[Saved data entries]
┏━━

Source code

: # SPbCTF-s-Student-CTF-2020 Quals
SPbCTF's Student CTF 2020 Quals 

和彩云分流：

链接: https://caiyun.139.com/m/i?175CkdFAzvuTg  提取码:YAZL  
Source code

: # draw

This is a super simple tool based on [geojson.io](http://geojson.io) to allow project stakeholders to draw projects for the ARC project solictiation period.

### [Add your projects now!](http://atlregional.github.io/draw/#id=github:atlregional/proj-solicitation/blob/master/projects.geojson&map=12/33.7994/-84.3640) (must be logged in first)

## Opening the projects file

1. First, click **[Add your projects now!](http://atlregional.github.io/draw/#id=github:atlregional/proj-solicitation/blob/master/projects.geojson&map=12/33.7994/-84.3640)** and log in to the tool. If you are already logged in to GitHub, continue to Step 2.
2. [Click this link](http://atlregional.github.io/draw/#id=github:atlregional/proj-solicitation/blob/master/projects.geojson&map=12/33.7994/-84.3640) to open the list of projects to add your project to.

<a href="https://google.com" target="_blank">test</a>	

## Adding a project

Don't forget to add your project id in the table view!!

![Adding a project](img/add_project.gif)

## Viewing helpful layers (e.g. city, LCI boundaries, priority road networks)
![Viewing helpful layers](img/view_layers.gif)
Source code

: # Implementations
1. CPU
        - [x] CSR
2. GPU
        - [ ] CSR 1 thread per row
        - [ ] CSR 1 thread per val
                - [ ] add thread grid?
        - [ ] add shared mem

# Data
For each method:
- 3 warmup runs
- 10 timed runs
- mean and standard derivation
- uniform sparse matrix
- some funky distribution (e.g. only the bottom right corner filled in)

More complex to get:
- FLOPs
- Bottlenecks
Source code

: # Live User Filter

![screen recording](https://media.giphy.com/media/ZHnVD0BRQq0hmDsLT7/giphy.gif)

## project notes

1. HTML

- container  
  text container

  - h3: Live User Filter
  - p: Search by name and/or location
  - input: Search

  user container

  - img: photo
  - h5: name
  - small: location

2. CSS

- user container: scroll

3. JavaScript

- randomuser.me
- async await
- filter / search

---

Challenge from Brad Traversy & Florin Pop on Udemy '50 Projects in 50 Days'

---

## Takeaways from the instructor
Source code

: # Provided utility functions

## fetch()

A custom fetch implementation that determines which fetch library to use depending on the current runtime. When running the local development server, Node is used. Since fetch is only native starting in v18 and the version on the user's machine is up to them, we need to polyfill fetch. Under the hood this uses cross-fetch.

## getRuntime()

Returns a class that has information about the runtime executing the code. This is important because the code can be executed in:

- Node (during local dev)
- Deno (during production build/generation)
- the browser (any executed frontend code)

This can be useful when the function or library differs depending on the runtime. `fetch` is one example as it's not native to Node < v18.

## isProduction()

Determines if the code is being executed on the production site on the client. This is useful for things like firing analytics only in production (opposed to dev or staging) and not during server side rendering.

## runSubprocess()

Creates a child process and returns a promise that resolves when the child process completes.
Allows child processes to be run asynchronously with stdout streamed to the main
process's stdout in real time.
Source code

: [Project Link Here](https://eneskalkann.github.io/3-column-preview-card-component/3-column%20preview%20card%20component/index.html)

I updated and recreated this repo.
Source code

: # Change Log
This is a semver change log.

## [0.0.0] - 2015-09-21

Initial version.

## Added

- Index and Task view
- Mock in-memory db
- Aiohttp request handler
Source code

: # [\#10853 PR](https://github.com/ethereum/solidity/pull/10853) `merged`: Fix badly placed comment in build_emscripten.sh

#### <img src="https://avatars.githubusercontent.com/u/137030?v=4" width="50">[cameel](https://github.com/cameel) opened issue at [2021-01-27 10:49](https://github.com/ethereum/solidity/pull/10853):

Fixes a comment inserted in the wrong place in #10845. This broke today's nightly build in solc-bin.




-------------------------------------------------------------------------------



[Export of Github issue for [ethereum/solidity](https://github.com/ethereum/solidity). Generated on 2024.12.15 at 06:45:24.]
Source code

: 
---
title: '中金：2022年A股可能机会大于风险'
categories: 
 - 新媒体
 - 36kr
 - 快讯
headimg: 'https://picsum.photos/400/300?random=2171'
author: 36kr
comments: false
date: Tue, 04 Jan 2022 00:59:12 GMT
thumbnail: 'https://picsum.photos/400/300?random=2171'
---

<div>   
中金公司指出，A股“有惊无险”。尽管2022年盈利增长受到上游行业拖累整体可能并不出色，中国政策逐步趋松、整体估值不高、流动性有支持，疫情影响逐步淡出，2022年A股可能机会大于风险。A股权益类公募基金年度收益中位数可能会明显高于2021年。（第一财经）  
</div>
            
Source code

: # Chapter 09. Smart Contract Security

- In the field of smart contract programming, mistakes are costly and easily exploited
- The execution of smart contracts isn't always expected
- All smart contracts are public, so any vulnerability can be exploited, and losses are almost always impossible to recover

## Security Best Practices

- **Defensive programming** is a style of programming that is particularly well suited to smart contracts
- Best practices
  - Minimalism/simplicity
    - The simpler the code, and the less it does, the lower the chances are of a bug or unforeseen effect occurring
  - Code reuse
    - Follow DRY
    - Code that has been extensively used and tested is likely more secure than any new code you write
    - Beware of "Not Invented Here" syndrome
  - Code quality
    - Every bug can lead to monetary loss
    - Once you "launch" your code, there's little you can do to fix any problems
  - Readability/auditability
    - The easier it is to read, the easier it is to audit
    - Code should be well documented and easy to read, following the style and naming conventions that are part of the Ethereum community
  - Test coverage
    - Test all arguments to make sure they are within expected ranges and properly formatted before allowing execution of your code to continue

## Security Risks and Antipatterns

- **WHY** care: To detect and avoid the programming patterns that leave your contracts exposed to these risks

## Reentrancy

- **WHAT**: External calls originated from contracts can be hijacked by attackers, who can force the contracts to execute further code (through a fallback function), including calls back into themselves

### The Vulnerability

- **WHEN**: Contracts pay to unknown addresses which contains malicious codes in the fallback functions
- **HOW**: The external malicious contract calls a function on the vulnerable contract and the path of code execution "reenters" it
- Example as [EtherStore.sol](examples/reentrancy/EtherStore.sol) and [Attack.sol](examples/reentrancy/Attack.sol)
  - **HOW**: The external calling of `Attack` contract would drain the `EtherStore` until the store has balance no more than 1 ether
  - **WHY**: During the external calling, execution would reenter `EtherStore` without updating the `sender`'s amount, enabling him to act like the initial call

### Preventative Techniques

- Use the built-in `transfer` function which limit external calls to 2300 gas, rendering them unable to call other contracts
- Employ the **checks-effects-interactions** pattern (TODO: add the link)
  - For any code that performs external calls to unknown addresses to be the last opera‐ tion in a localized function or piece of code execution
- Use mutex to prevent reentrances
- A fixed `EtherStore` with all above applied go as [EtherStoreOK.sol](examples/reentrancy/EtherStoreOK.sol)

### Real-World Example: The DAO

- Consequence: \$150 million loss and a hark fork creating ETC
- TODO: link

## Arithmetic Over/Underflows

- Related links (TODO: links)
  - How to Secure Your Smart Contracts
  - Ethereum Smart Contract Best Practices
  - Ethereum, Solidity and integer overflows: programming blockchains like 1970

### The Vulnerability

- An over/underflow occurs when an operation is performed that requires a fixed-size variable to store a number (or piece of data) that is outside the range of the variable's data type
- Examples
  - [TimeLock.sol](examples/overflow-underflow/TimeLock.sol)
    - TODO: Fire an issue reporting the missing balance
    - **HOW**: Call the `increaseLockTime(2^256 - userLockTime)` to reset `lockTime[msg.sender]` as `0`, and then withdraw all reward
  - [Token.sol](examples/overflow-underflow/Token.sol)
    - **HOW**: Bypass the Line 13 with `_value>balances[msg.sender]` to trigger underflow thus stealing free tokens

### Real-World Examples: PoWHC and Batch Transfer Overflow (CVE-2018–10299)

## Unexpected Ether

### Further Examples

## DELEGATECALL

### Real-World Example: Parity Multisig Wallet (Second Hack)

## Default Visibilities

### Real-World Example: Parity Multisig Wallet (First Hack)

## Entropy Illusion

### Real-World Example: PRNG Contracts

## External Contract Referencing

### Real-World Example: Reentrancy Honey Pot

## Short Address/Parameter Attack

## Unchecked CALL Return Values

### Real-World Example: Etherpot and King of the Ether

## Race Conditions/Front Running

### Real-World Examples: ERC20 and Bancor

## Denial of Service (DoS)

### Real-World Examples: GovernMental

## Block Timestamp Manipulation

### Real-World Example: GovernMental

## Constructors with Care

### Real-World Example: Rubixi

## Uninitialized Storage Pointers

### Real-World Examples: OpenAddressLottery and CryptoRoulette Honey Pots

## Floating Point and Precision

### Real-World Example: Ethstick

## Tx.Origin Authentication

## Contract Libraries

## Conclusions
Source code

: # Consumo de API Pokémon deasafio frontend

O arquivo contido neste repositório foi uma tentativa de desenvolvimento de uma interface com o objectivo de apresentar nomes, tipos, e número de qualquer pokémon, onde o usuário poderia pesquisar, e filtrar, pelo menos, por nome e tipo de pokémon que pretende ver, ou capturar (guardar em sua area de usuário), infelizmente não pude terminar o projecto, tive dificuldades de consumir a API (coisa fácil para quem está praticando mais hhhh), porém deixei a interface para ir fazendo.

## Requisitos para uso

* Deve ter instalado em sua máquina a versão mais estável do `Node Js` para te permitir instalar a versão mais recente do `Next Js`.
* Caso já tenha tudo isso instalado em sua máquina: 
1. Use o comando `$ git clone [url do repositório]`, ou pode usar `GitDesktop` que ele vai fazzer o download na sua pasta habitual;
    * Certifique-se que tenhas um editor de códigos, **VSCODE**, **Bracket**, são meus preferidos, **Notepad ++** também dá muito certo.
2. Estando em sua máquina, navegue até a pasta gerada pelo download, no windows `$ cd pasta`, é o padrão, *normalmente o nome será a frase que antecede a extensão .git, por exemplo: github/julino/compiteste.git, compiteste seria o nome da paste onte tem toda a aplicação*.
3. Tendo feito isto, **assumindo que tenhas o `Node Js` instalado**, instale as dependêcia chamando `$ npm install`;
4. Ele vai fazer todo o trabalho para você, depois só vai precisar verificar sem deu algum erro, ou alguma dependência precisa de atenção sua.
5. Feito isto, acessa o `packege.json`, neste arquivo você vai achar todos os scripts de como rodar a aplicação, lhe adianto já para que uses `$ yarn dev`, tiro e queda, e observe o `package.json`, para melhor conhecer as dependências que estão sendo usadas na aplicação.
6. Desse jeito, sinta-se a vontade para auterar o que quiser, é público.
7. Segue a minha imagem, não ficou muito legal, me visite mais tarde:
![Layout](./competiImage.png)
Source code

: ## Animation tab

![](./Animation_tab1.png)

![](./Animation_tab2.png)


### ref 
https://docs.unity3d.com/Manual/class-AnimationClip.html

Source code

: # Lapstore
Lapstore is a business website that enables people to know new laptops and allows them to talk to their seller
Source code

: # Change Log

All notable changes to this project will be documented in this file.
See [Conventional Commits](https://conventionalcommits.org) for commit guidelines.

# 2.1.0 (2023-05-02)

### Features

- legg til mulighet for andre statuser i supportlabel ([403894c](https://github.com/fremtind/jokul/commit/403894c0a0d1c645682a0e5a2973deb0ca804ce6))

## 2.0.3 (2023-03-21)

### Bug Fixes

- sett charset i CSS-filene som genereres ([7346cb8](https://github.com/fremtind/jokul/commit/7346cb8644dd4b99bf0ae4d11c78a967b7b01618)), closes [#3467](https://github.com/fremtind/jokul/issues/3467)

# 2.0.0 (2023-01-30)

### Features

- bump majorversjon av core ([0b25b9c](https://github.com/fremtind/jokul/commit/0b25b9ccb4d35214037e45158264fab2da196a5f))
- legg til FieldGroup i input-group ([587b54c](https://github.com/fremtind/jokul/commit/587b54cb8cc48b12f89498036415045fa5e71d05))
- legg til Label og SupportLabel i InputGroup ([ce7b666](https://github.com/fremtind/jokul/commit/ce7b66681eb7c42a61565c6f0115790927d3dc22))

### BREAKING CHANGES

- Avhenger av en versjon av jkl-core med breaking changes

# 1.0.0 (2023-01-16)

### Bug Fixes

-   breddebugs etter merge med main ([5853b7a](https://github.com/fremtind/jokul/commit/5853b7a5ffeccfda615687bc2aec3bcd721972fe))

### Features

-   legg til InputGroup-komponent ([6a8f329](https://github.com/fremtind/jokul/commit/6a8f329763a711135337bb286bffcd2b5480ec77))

┗━━

**WORK TASK**
Once you reach the line with "## 2.0.3 (2023-03-21)" in the data above, copy it and every line after it exactly, up to and including the line with "- bump majorversjon".

**THE ANSWER**
## 2.0.3 (2023-03-21)

### Bug Fixes

- sett charset i CSS-filene som genereres ([7346cb8](https://github.com/fremtind/jokul/commit/7346cb8644dd4b99bf0ae4d11c78a967b7b01618)), closes [#3467](https://github.com/fremtind/jokul/issues/3467)

# 2.0.0 (2023-01-30)

### Features

- bump majorversjon av core ([0b25b9c](https://github.com/fremtind/jokul/commit/0b25b9ccb4d35214037e45158264fab2da196a5f))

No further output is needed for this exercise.